Dataset items:
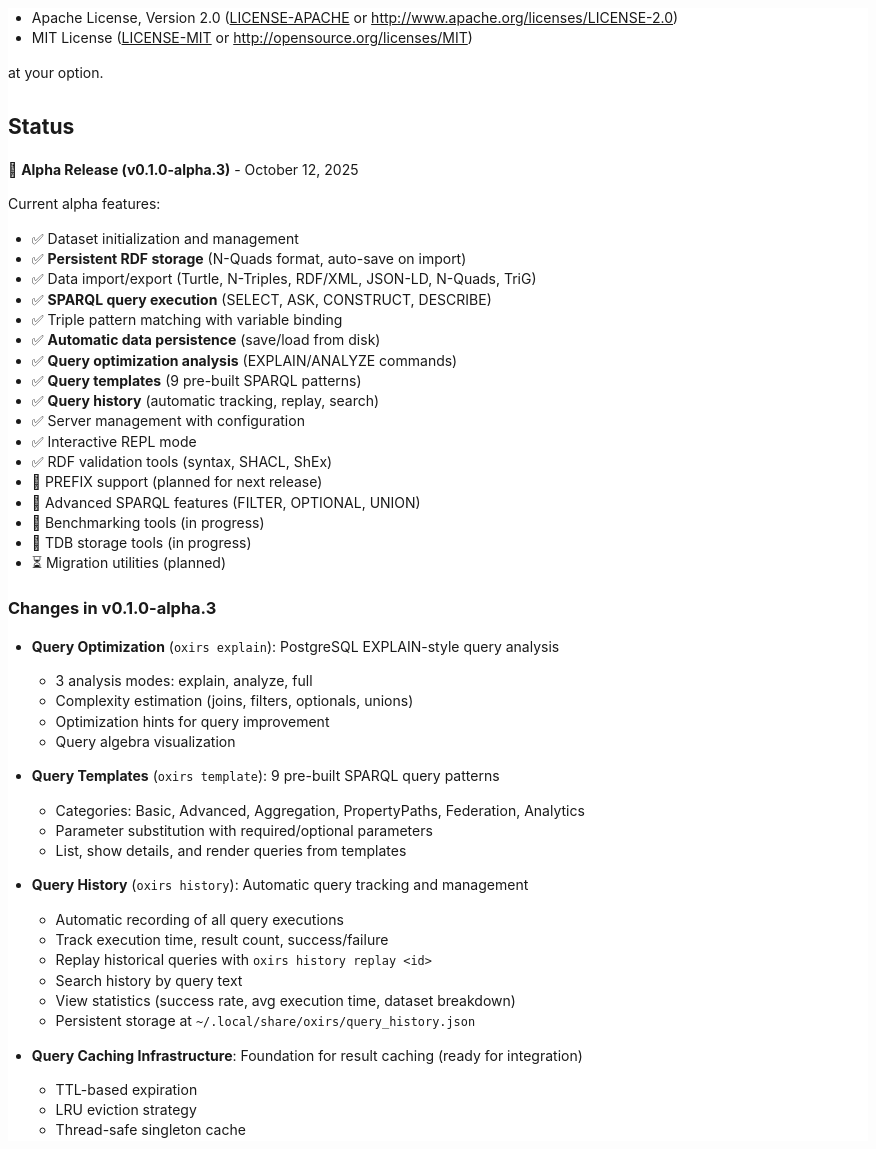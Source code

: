 - Apache License, Version 2.0 ([LICENSE-APACHE](../../LICENSE-APACHE) or http://www.apache.org/licenses/LICENSE-2.0)
- MIT License ([LICENSE-MIT](../../LICENSE-MIT) or http://opensource.org/licenses/MIT)

at your option.

## Status

🚧 **Alpha Release (v0.1.0-alpha.3)** - October 12, 2025

Current alpha features:
- ✅ Dataset initialization and management
- ✅ **Persistent RDF storage** (N-Quads format, auto-save on import)
- ✅ Data import/export (Turtle, N-Triples, RDF/XML, JSON-LD, N-Quads, TriG)
- ✅ **SPARQL query execution** (SELECT, ASK, CONSTRUCT, DESCRIBE)
- ✅ Triple pattern matching with variable binding
- ✅ **Automatic data persistence** (save/load from disk)
- ✅ **Query optimization analysis** (EXPLAIN/ANALYZE commands)
- ✅ **Query templates** (9 pre-built SPARQL patterns)
- ✅ **Query history** (automatic tracking, replay, search)
- ✅ Server management with configuration
- ✅ Interactive REPL mode
- ✅ RDF validation tools (syntax, SHACL, ShEx)
- 🚧 PREFIX support (planned for next release)
- 🚧 Advanced SPARQL features (FILTER, OPTIONAL, UNION)
- 🚧 Benchmarking tools (in progress)
- 🚧 TDB storage tools (in progress)
- ⏳ Migration utilities (planned)

### Changes in v0.1.0-alpha.3

- **Query Optimization** (`oxirs explain`): PostgreSQL EXPLAIN-style query analysis
  - 3 analysis modes: explain, analyze, full
  - Complexity estimation (joins, filters, optionals, unions)
  - Optimization hints for query improvement
  - Query algebra visualization

- **Query Templates** (`oxirs template`): 9 pre-built SPARQL query patterns
  - Categories: Basic, Advanced, Aggregation, PropertyPaths, Federation, Analytics
  - Parameter substitution with required/optional parameters
  - List, show details, and render queries from templates

- **Query History** (`oxirs history`): Automatic query tracking and management
  - Automatic recording of all query executions
  - Track execution time, result count, success/failure
  - Replay historical queries with `oxirs history replay <id>`
  - Search history by query text
  - View statistics (success rate, avg execution time, dataset breakdown)
  - Persistent storage at `~/.local/share/oxirs/query_history.json`

- **Query Caching Infrastructure**: Foundation for result caching (ready for integration)
  - TTL-based expiration
  - LRU eviction strategy
  - Thread-safe singleton cache
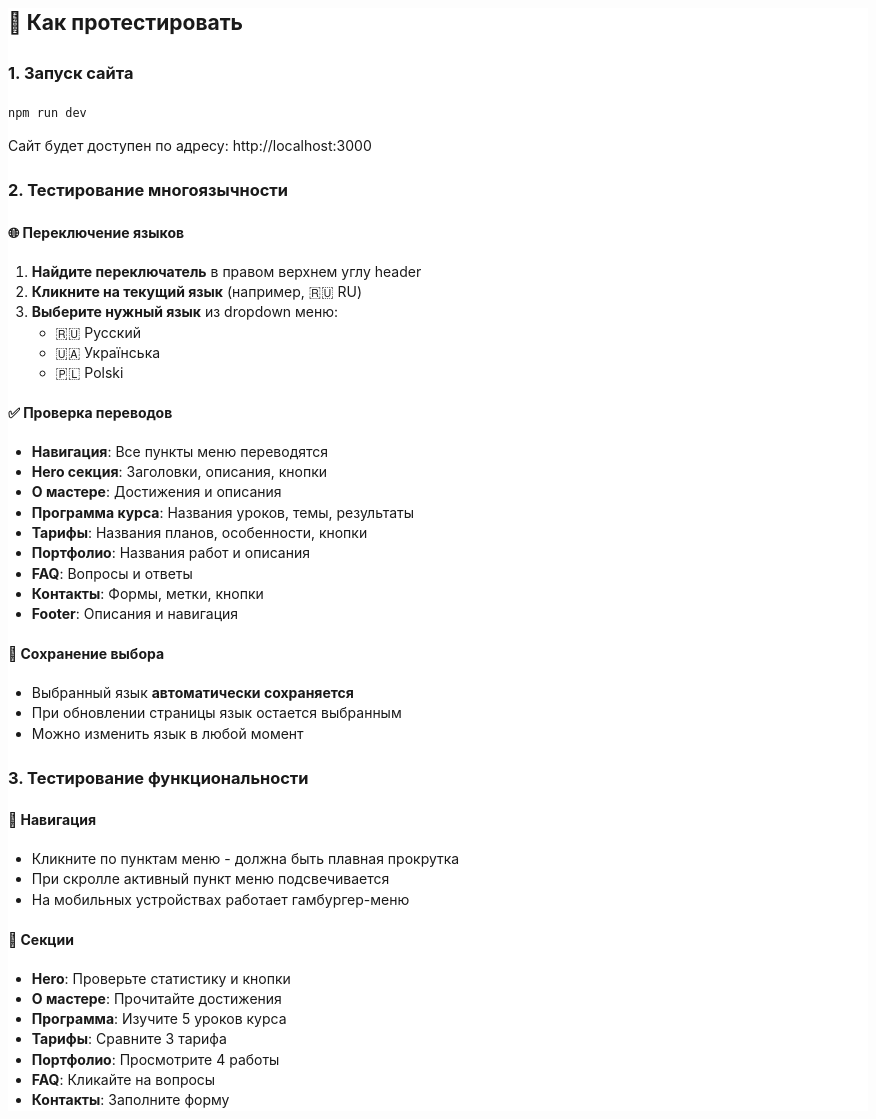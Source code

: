 ## 🧪 Как протестировать

### 1. Запуск сайта
```bash
npm run dev
```
Сайт будет доступен по адресу: http://localhost:3000

### 2. Тестирование многоязычности

#### 🌐 Переключение языков
1. **Найдите переключатель** в правом верхнем углу header
2. **Кликните на текущий язык** (например, 🇷🇺 RU)
3. **Выберите нужный язык** из dropdown меню:
   - 🇷🇺 Русский
   - 🇺🇦 Українська  
   - 🇵🇱 Polski

#### ✅ Проверка переводов
- **Навигация**: Все пункты меню переводятся
- **Hero секция**: Заголовки, описания, кнопки
- **О мастере**: Достижения и описания
- **Программа курса**: Названия уроков, темы, результаты
- **Тарифы**: Названия планов, особенности, кнопки
- **Портфолио**: Названия работ и описания
- **FAQ**: Вопросы и ответы
- **Контакты**: Формы, метки, кнопки
- **Footer**: Описания и навигация

#### 💾 Сохранение выбора
- Выбранный язык **автоматически сохраняется**
- При обновлении страницы язык остается выбранным
- Можно изменить язык в любой момент

### 3. Тестирование функциональности

#### 🧭 Навигация
- Кликните по пунктам меню - должна быть плавная прокрутка
- При скролле активный пункт меню подсвечивается
- На мобильных устройствах работает гамбургер-меню

#### 📖 Секции
- **Hero**: Проверьте статистику и кнопки
- **О мастере**: Прочитайте достижения
- **Программа**: Изучите 5 уроков курса
- **Тарифы**: Сравните 3 тарифа
- **Портфолио**: Просмотрите 4 работы
- **FAQ**: Кликайте на вопросы
- **Контакты**: Заполните форму
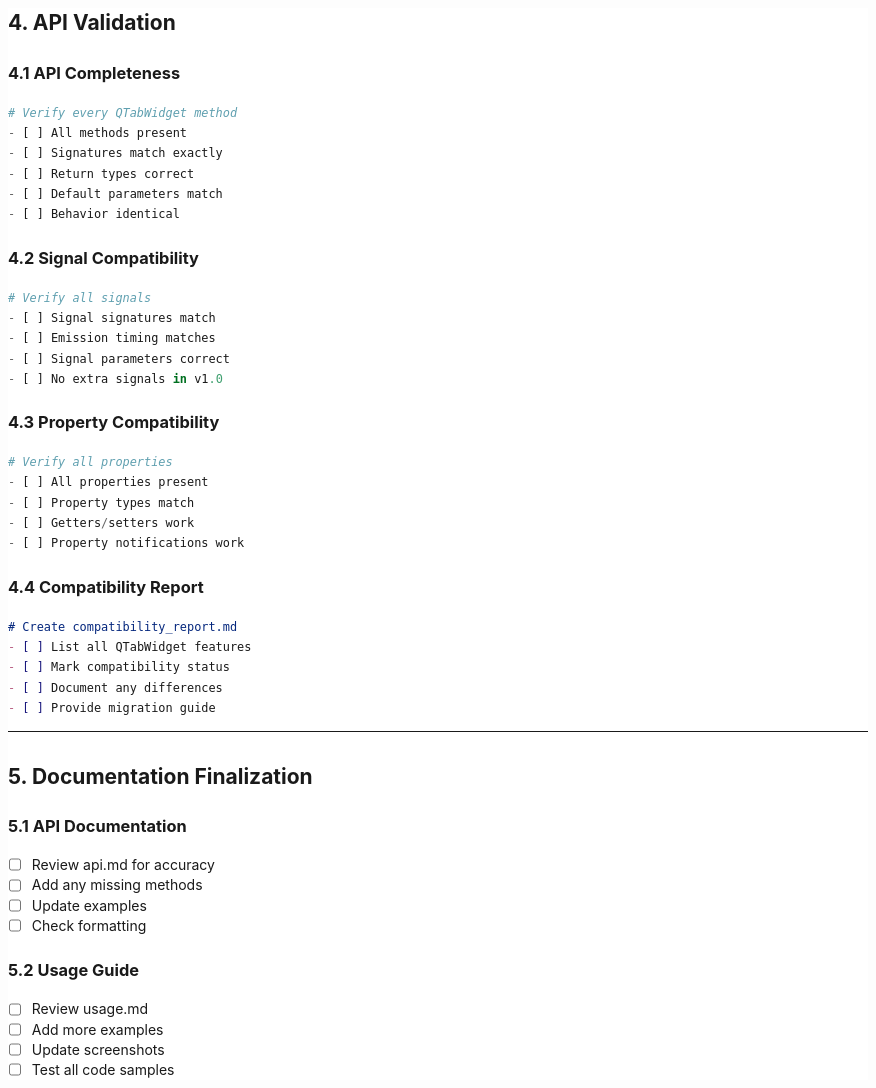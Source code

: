 
## 4. API Validation

### 4.1 API Completeness
```python
# Verify every QTabWidget method
- [ ] All methods present
- [ ] Signatures match exactly
- [ ] Return types correct
- [ ] Default parameters match
- [ ] Behavior identical
```

### 4.2 Signal Compatibility
```python
# Verify all signals
- [ ] Signal signatures match
- [ ] Emission timing matches
- [ ] Signal parameters correct
- [ ] No extra signals in v1.0
```

### 4.3 Property Compatibility
```python
# Verify all properties
- [ ] All properties present
- [ ] Property types match
- [ ] Getters/setters work
- [ ] Property notifications work
```

### 4.4 Compatibility Report
```markdown
# Create compatibility_report.md
- [ ] List all QTabWidget features
- [ ] Mark compatibility status
- [ ] Document any differences
- [ ] Provide migration guide
```

---

## 5. Documentation Finalization

### 5.1 API Documentation
- [ ] Review api.md for accuracy
- [ ] Add any missing methods
- [ ] Update examples
- [ ] Check formatting

### 5.2 Usage Guide
- [ ] Review usage.md
- [ ] Add more examples
- [ ] Update screenshots
- [ ] Test all code samples

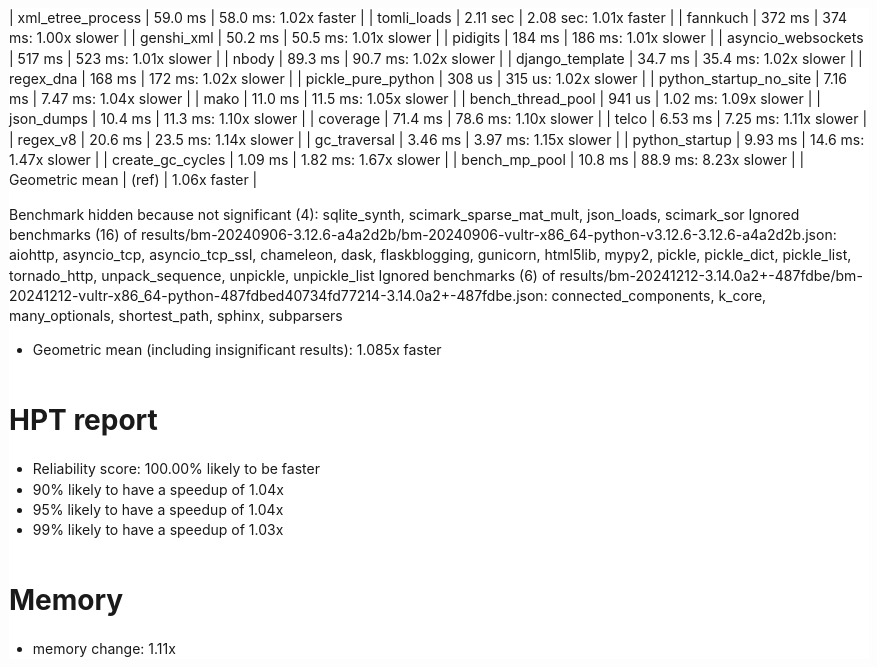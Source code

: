 | xml_etree_process          | 59.0 ms                                                | 58.0 ms: 1.02x faster                                                  |
| tomli_loads                | 2.11 sec                                               | 2.08 sec: 1.01x faster                                                 |
| fannkuch                   | 372 ms                                                 | 374 ms: 1.00x slower                                                   |
| genshi_xml                 | 50.2 ms                                                | 50.5 ms: 1.01x slower                                                  |
| pidigits                   | 184 ms                                                 | 186 ms: 1.01x slower                                                   |
| asyncio_websockets         | 517 ms                                                 | 523 ms: 1.01x slower                                                   |
| nbody                      | 89.3 ms                                                | 90.7 ms: 1.02x slower                                                  |
| django_template            | 34.7 ms                                                | 35.4 ms: 1.02x slower                                                  |
| regex_dna                  | 168 ms                                                 | 172 ms: 1.02x slower                                                   |
| pickle_pure_python         | 308 us                                                 | 315 us: 1.02x slower                                                   |
| python_startup_no_site     | 7.16 ms                                                | 7.47 ms: 1.04x slower                                                  |
| mako                       | 11.0 ms                                                | 11.5 ms: 1.05x slower                                                  |
| bench_thread_pool          | 941 us                                                 | 1.02 ms: 1.09x slower                                                  |
| json_dumps                 | 10.4 ms                                                | 11.3 ms: 1.10x slower                                                  |
| coverage                   | 71.4 ms                                                | 78.6 ms: 1.10x slower                                                  |
| telco                      | 6.53 ms                                                | 7.25 ms: 1.11x slower                                                  |
| regex_v8                   | 20.6 ms                                                | 23.5 ms: 1.14x slower                                                  |
| gc_traversal               | 3.46 ms                                                | 3.97 ms: 1.15x slower                                                  |
| python_startup             | 9.93 ms                                                | 14.6 ms: 1.47x slower                                                  |
| create_gc_cycles           | 1.09 ms                                                | 1.82 ms: 1.67x slower                                                  |
| bench_mp_pool              | 10.8 ms                                                | 88.9 ms: 8.23x slower                                                  |
| Geometric mean             | (ref)                                                  | 1.06x faster                                                           |

Benchmark hidden because not significant (4): sqlite_synth, scimark_sparse_mat_mult, json_loads, scimark_sor
Ignored benchmarks (16) of results/bm-20240906-3.12.6-a4a2d2b/bm-20240906-vultr-x86_64-python-v3.12.6-3.12.6-a4a2d2b.json: aiohttp, asyncio_tcp, asyncio_tcp_ssl, chameleon, dask, flaskblogging, gunicorn, html5lib, mypy2, pickle, pickle_dict, pickle_list, tornado_http, unpack_sequence, unpickle, unpickle_list
Ignored benchmarks (6) of results/bm-20241212-3.14.0a2+-487fdbe/bm-20241212-vultr-x86_64-python-487fdbed40734fd77214-3.14.0a2+-487fdbe.json: connected_components, k_core, many_optionals, shortest_path, sphinx, subparsers

- Geometric mean (including insignificant results): 1.085x faster

# HPT report

- Reliability score: 100.00% likely to be faster
- 90% likely to have a speedup of 1.04x
- 95% likely to have a speedup of 1.04x
- 99% likely to have a speedup of 1.03x

# Memory
- memory change: 1.11x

- TASK -
Excerpt from the records above: set down only the lines from the one that contains "- [ ] Add more examples" through the one that contains "374 ms: 1.00x", inclusive, word for word. Pictures stay out.

- TASK ANSWER -
- [ ] Add more examples
- [ ] Update screenshots
- [ ] Test all code samples

Source code

: | xml_etree_process          | 59.0 ms                                                | 58.0 ms: 1.02x faster                                                  |
| tomli_loads                | 2.11 sec                                               | 2.08 sec: 1.01x faster                                                 |
| fannkuch                   | 372 ms                                                 | 374 ms: 1.00x slower                                                   |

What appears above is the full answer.